I'm not interested in how they do it in reality. With this conditions, how would things play out if they opened the hole?
 
Depends how big the hole is. If the hole is big enough, then the atmospheric pressure would keep said water table in place. But if the hole is small, less atmospheric pressure vs. Pressure of water and land, then the water will rise up the hole. It would depend on the pressure difference to how high that water would rise. But both water pressure and land mass pressure are working together against atmospheric pressure so the more water coming out the less water pressure you would have to the two pressures would eventually equalize to the point that you would need a pump
 
So as the water rises is there a vacuum on the bottom ?what happens to the bottom of the well, if no more water is coming in ?
 
If it were a chamber? It drains and becomes and empty space, air and other natural gases would be present. It would never be a vacuum like space.
 
justaman0000 said:
If it were a chamber? It drains and becomes and empty space, air and other natural gases would be present. It would never be a vacuum like space.

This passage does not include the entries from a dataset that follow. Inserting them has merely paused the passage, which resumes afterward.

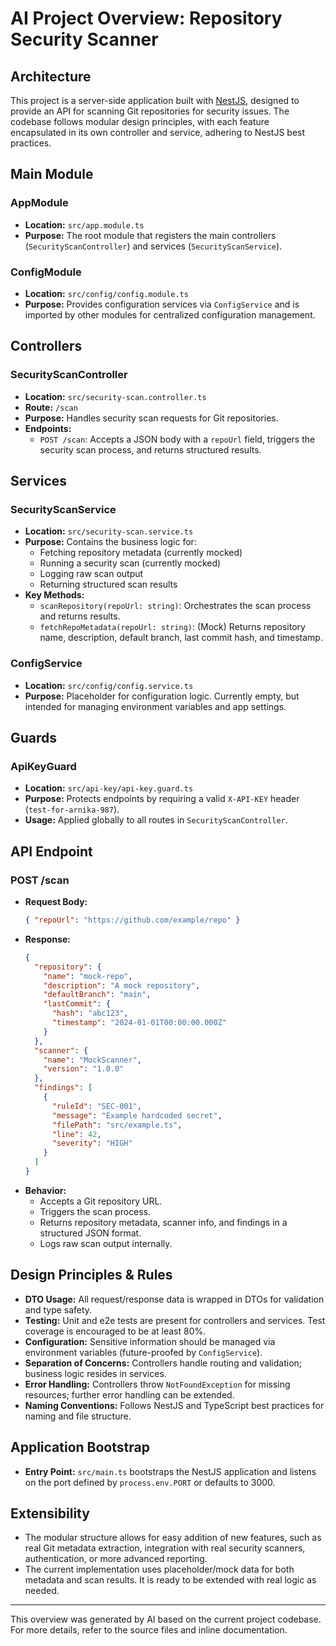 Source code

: # AI Project Overview: Repository Security Scanner

## Architecture

This project is a server-side application built with [NestJS](https://nestjs.com/), designed to provide an API for scanning Git repositories for security issues. The codebase follows modular design principles, with each feature encapsulated in its own controller and service, adhering to NestJS best practices.

## Main Module

### AppModule
- **Location:** `src/app.module.ts`
- **Purpose:** The root module that registers the main controllers (`SecurityScanController`) and services (`SecurityScanService`).

### ConfigModule
- **Location:** `src/config/config.module.ts`
- **Purpose:** Provides configuration services via `ConfigService` and is imported by other modules for centralized configuration management.

## Controllers


### SecurityScanController
- **Location:** `src/security-scan.controller.ts`
- **Route:** `/scan`
- **Purpose:** Handles security scan requests for Git repositories.
- **Endpoints:**
  - `POST /scan`: Accepts a JSON body with a `repoUrl` field, triggers the security scan process, and returns structured results.

## Services


### SecurityScanService
- **Location:** `src/security-scan.service.ts`
- **Purpose:** Contains the business logic for:
  - Fetching repository metadata (currently mocked)
  - Running a security scan (currently mocked)
  - Logging raw scan output
  - Returning structured scan results
- **Key Methods:**
  - `scanRepository(repoUrl: string)`: Orchestrates the scan process and returns results.
  - `fetchRepoMetadata(repoUrl: string)`: (Mock) Returns repository name, description, default branch, last commit hash, and timestamp.

### ConfigService
- **Location:** `src/config/config.service.ts`
- **Purpose:** Placeholder for configuration logic. Currently empty, but intended for managing environment variables and app settings.

## Guards

### ApiKeyGuard
- **Location:** `src/api-key/api-key.guard.ts`
- **Purpose:** Protects endpoints by requiring a valid `X-API-KEY` header (`test-for-arnika-987`).
- **Usage:** Applied globally to all routes in `SecurityScanController`.

## API Endpoint

### POST /scan
- **Request Body:**
  ```json
  { "repoUrl": "https://github.com/example/repo" }
  ```
- **Response:**
  ```json
  {
    "repository": {
      "name": "mock-repo",
      "description": "A mock repository",
      "defaultBranch": "main",
      "lastCommit": {
        "hash": "abc123",
        "timestamp": "2024-01-01T00:00:00.000Z"
      }
    },
    "scanner": {
      "name": "MockScanner",
      "version": "1.0.0"
    },
    "findings": [
      {
        "ruleId": "SEC-001",
        "message": "Example hardcoded secret",
        "filePath": "src/example.ts",
        "line": 42,
        "severity": "HIGH"
      }
    ]
  }
  ```
- **Behavior:**
  - Accepts a Git repository URL.
  - Triggers the scan process.
  - Returns repository metadata, scanner info, and findings in a structured JSON format.
  - Logs raw scan output internally.

## Design Principles & Rules

- **DTO Usage:** All request/response data is wrapped in DTOs for validation and type safety.
- **Testing:** Unit and e2e tests are present for controllers and services. Test coverage is encouraged to be at least 80%.
- **Configuration:** Sensitive information should be managed via environment variables (future-proofed by `ConfigService`).
- **Separation of Concerns:** Controllers handle routing and validation; business logic resides in services.
- **Error Handling:** Controllers throw `NotFoundException` for missing resources; further error handling can be extended.
- **Naming Conventions:** Follows NestJS and TypeScript best practices for naming and file structure.

## Application Bootstrap

- **Entry Point:** `src/main.ts` bootstraps the NestJS application and listens on the port defined by `process.env.PORT` or defaults to 3000.

## Extensibility

- The modular structure allows for easy addition of new features, such as real Git metadata extraction, integration with real security scanners, authentication, or more advanced reporting.
- The current implementation uses placeholder/mock data for both metadata and scan results. It is ready to be extended with real logic as needed.

---

This overview was generated by AI based on the current project codebase. For more details, refer to the source files and inline documentation.  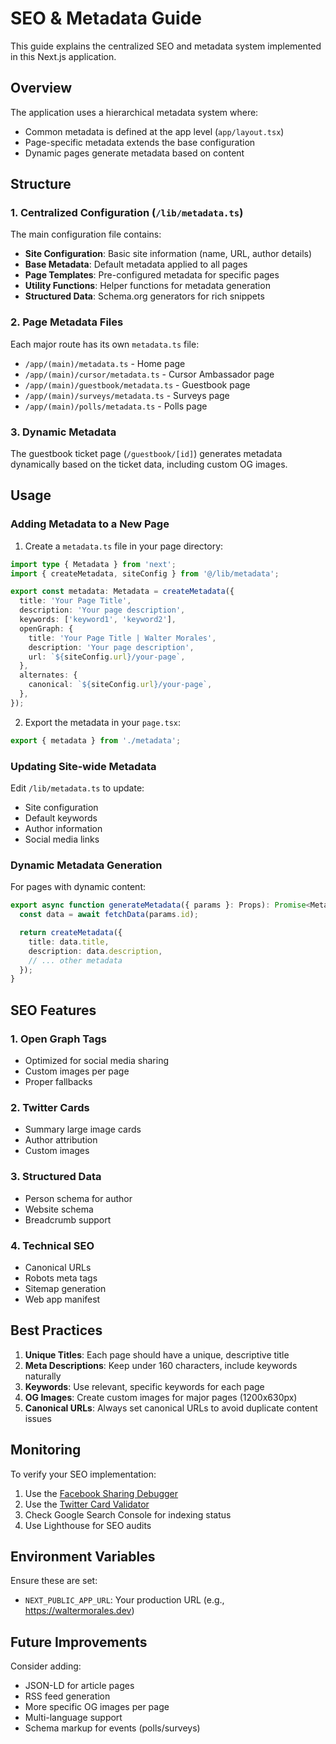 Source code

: # SEO & Metadata Guide

This guide explains the centralized SEO and metadata system implemented in this Next.js application.

## Overview

The application uses a hierarchical metadata system where:

- Common metadata is defined at the app level (`app/layout.tsx`)
- Page-specific metadata extends the base configuration
- Dynamic pages generate metadata based on content

## Structure

### 1. Centralized Configuration (`/lib/metadata.ts`)

The main configuration file contains:

- **Site Configuration**: Basic site information (name, URL, author details)
- **Base Metadata**: Default metadata applied to all pages
- **Page Templates**: Pre-configured metadata for specific pages
- **Utility Functions**: Helper functions for metadata generation
- **Structured Data**: Schema.org generators for rich snippets

### 2. Page Metadata Files

Each major route has its own `metadata.ts` file:

- `/app/(main)/metadata.ts` - Home page
- `/app/(main)/cursor/metadata.ts` - Cursor Ambassador page
- `/app/(main)/guestbook/metadata.ts` - Guestbook page
- `/app/(main)/surveys/metadata.ts` - Surveys page
- `/app/(main)/polls/metadata.ts` - Polls page

### 3. Dynamic Metadata

The guestbook ticket page (`/guestbook/[id]`) generates metadata dynamically based on the ticket data, including custom OG images.

## Usage

### Adding Metadata to a New Page

1. Create a `metadata.ts` file in your page directory:

```typescript
import type { Metadata } from 'next';
import { createMetadata, siteConfig } from '@/lib/metadata';

export const metadata: Metadata = createMetadata({
  title: 'Your Page Title',
  description: 'Your page description',
  keywords: ['keyword1', 'keyword2'],
  openGraph: {
    title: 'Your Page Title | Walter Morales',
    description: 'Your page description',
    url: `${siteConfig.url}/your-page`,
  },
  alternates: {
    canonical: `${siteConfig.url}/your-page`,
  },
});
```

2. Export the metadata in your `page.tsx`:

```typescript
export { metadata } from './metadata';
```

### Updating Site-wide Metadata

Edit `/lib/metadata.ts` to update:

- Site configuration
- Default keywords
- Author information
- Social media links

### Dynamic Metadata Generation

For pages with dynamic content:

```typescript
export async function generateMetadata({ params }: Props): Promise<Metadata> {
  const data = await fetchData(params.id);

  return createMetadata({
    title: data.title,
    description: data.description,
    // ... other metadata
  });
}
```

## SEO Features

### 1. Open Graph Tags

- Optimized for social media sharing
- Custom images per page
- Proper fallbacks

### 2. Twitter Cards

- Summary large image cards
- Author attribution
- Custom images

### 3. Structured Data

- Person schema for author
- Website schema
- Breadcrumb support

### 4. Technical SEO

- Canonical URLs
- Robots meta tags
- Sitemap generation
- Web app manifest

## Best Practices

1. **Unique Titles**: Each page should have a unique, descriptive title
2. **Meta Descriptions**: Keep under 160 characters, include keywords naturally
3. **Keywords**: Use relevant, specific keywords for each page
4. **OG Images**: Create custom images for major pages (1200x630px)
5. **Canonical URLs**: Always set canonical URLs to avoid duplicate content issues

## Monitoring

To verify your SEO implementation:

1. Use the [Facebook Sharing Debugger](https://developers.facebook.com/tools/debug/)
2. Use the [Twitter Card Validator](https://cards-dev.twitter.com/validator)
3. Check Google Search Console for indexing status
4. Use Lighthouse for SEO audits

## Environment Variables

Ensure these are set:

- `NEXT_PUBLIC_APP_URL`: Your production URL (e.g., https://waltermorales.dev)

## Future Improvements

Consider adding:

- JSON-LD for article pages
- RSS feed generation
- More specific OG images per page
- Multi-language support
- Schema markup for events (polls/surveys)
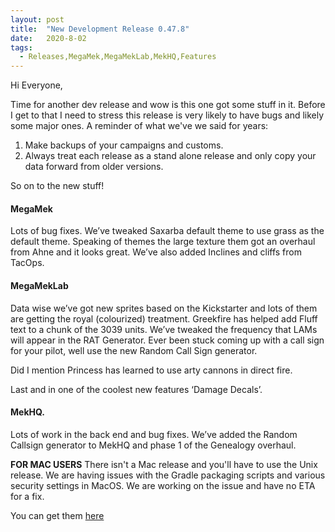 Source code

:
 ```yaml
---
layout: post
title:  "New Development Release 0.47.8"
date:   2020-8-02
tags:
  - Releases,MegaMek,MegaMekLab,MekHQ,Features
---
```

Hi Everyone,

Time for another dev release and wow is this one got some stuff in it. Before I get to that I need to stress this release is very likely to have bugs and likely some major ones. A reminder of what we've we said for years:

1)  Make backups of your campaigns and customs.
2)  Always treat each release as a stand alone release and only copy your data forward from older versions.

So on to the new stuff!

#### MegaMek
Lots of bug fixes. We’ve tweaked Saxarba default theme to use grass as the default theme. Speaking of themes the large texture them got an overhaul from  Ahne and it looks great. We’ve also added Inclines and cliffs from TacOps.

#### MegaMekLab

Data wise we’ve got new sprites based on the Kickstarter and lots of them are getting the royal (colourized) treatment. Greekfire has helped add Fluff text to a chunk of the 3039 units. We’ve tweaked the frequency that LAMs will appear in the RAT Generator. Ever been stuck coming up with a call sign for your pilot, well use the new Random Call Sign generator. 

Did I mention Princess has learned to use arty cannons in direct fire. 

Last and in one of the coolest new features ‘Damage Decals’.

#### MekHQ.
Lots of work in the back end and bug fixes. We’ve added the Random Callsign generator to MekHQ and phase 1 of the Genealogy overhaul.

**FOR MAC USERS**
There isn't a Mac release and you'll have to use the Unix release. We are having issues with the Gradle packaging scripts and various security settings in MacOS.  We are working on the issue and have no ETA for a fix.

You can get them [here](https://megamek.org/downloads.html)

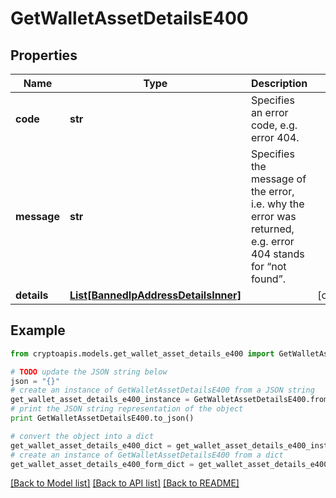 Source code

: # GetWalletAssetDetailsE400


## Properties
Name | Type | Description | Notes
------------ | ------------- | ------------- | -------------
**code** | **str** | Specifies an error code, e.g. error 404. | 
**message** | **str** | Specifies the message of the error, i.e. why the error was returned, e.g. error 404 stands for “not found”. | 
**details** | [**List[BannedIpAddressDetailsInner]**](BannedIpAddressDetailsInner.md) |  | [optional] 

## Example

```python
from cryptoapis.models.get_wallet_asset_details_e400 import GetWalletAssetDetailsE400

# TODO update the JSON string below
json = "{}"
# create an instance of GetWalletAssetDetailsE400 from a JSON string
get_wallet_asset_details_e400_instance = GetWalletAssetDetailsE400.from_json(json)
# print the JSON string representation of the object
print GetWalletAssetDetailsE400.to_json()

# convert the object into a dict
get_wallet_asset_details_e400_dict = get_wallet_asset_details_e400_instance.to_dict()
# create an instance of GetWalletAssetDetailsE400 from a dict
get_wallet_asset_details_e400_form_dict = get_wallet_asset_details_e400.from_dict(get_wallet_asset_details_e400_dict)
```
[[Back to Model list]](../README.md#documentation-for-models) [[Back to API list]](../README.md#documentation-for-api-endpoints) [[Back to README]](../README.md)


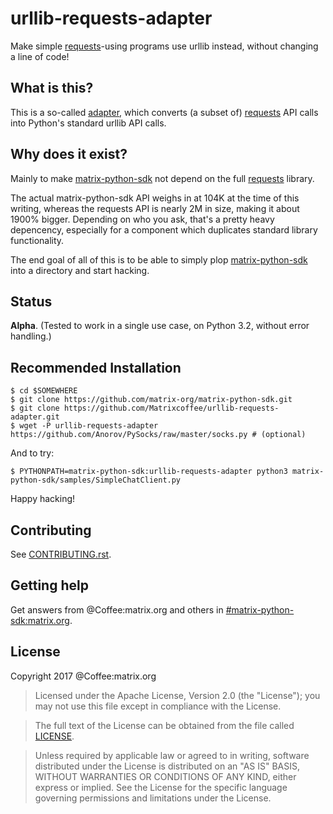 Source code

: # urllib-requests-adapter
Make simple [requests](https://github.com/kennethreitz/requests)-using programs use urllib instead, without changing a line of code!

## What is this?
This is a so-called [adapter](https://en.wikipedia.org/wiki/Adapter_pattern), which converts (a subset of) [requests](https://github.com/kennethreitz/requests) API calls into Python's standard urllib API calls.

## Why does it exist?
Mainly to make [matrix-python-sdk](https://github.com/matrix-org/matrix-python-sdk) not depend on the full [requests](https://github.com/kennethreitz/requests) library.

The actual matrix-python-sdk API weighs in at 104K at the time of this writing, whereas the requests API is nearly 2M in size, making it about 1900% bigger. Depending on who you ask, that's a pretty heavy depencency, especially for a component which duplicates standard library functionality.

The end goal of all of this is to be able to simply plop [matrix-python-sdk](https://github.com/matrix-org/matrix-python-sdk) into a directory and start hacking.

## Status
**Alpha**. (Tested to work in a single use case, on Python 3.2, without error handling.)

## Recommended Installation
```
$ cd $SOMEWHERE
$ git clone https://github.com/matrix-org/matrix-python-sdk.git
$ git clone https://github.com/Matrixcoffee/urllib-requests-adapter.git
$ wget -P urllib-requests-adapter https://github.com/Anorov/PySocks/raw/master/socks.py # (optional)
```
And to try:
```
$ PYTHONPATH=matrix-python-sdk:urllib-requests-adapter python3 matrix-python-sdk/samples/SimpleChatClient.py
```

Happy hacking!

## Contributing
See [CONTRIBUTING.rst](https://github.com/matrix-org/matrix-python-sdk/blob/master/CONTRIBUTING.rst).

## Getting help
Get answers from @Coffee:matrix.org and others in [#matrix-python-sdk:matrix.org](https://matrix.to/#/#matrix-python-sdk:matrix.org).

## License
Copyright 2017 @Coffee:matrix.org

   > Licensed under the Apache License, Version 2.0 (the "License");
   > you may not use this file except in compliance with the License.

   > The full text of the License can be obtained from the file called [LICENSE](LICENSE).

   > Unless required by applicable law or agreed to in writing, software
   > distributed under the License is distributed on an "AS IS" BASIS,
   > WITHOUT WARRANTIES OR CONDITIONS OF ANY KIND, either express or implied.
   > See the License for the specific language governing permissions and
   > limitations under the License.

Yes if it was a chamber where no air or gases could enter from the bottom. The only entrance would be the hole on the top
 
If everything was air tight then yes a vacuum would form that would stop the flow of water according to the pressure pushing the water up and the vacuum pulling back.
 
So, are you saying that no water would spill ?
 
  • #10
I don't believe your question can be answered without more information...

Thom_Silva said:
Imagine there is a water well underground. The pressure at the surface of the water will be the atmospheric pressure+ the pressure due to the weight of the rock.

Is that a question or an assertion? It's not necessarily true, it depends how the rock above is supported. Should we assume that the roof is held up by the water pressure alone?

If i drill a hole i assume the pressure differential will push the water up the hole. Is the mass of water displaced equal to the maximum weight that the force produced by differential pressure could lift? (Sorry for this poor English )

Suppose you pumped all the water out. Would the roof fall/sink? If not then it must be supported by something other than the water pressure. So after a little water is allowed to escape the pressure might fall dramatically.

If the roof does fall/sag then the amount it does so will matter. If it can collapse fully then all the water might be displaced.
 
  • #11
CWatters said:
Suppose you pumped all the water out. Would the roof fall/sink? If not then it must be supported by something other than the water pressure. So after a little water is allowed to escape the pressure might fall dramatically.

I've thought of that and that is where my doubts come from. Imagine that instead of water we have oil. When the hole is opened and if the Earth is supported by the oil then we expect the Earth to fall until the chamber is totally empty..

But if the Earth is supported only partially by the oil, when we open the hole the oil would spill in a very short burst, because the weight of the Earth would stop being supported by the oil and instead be dissipated trough the adjacent earth.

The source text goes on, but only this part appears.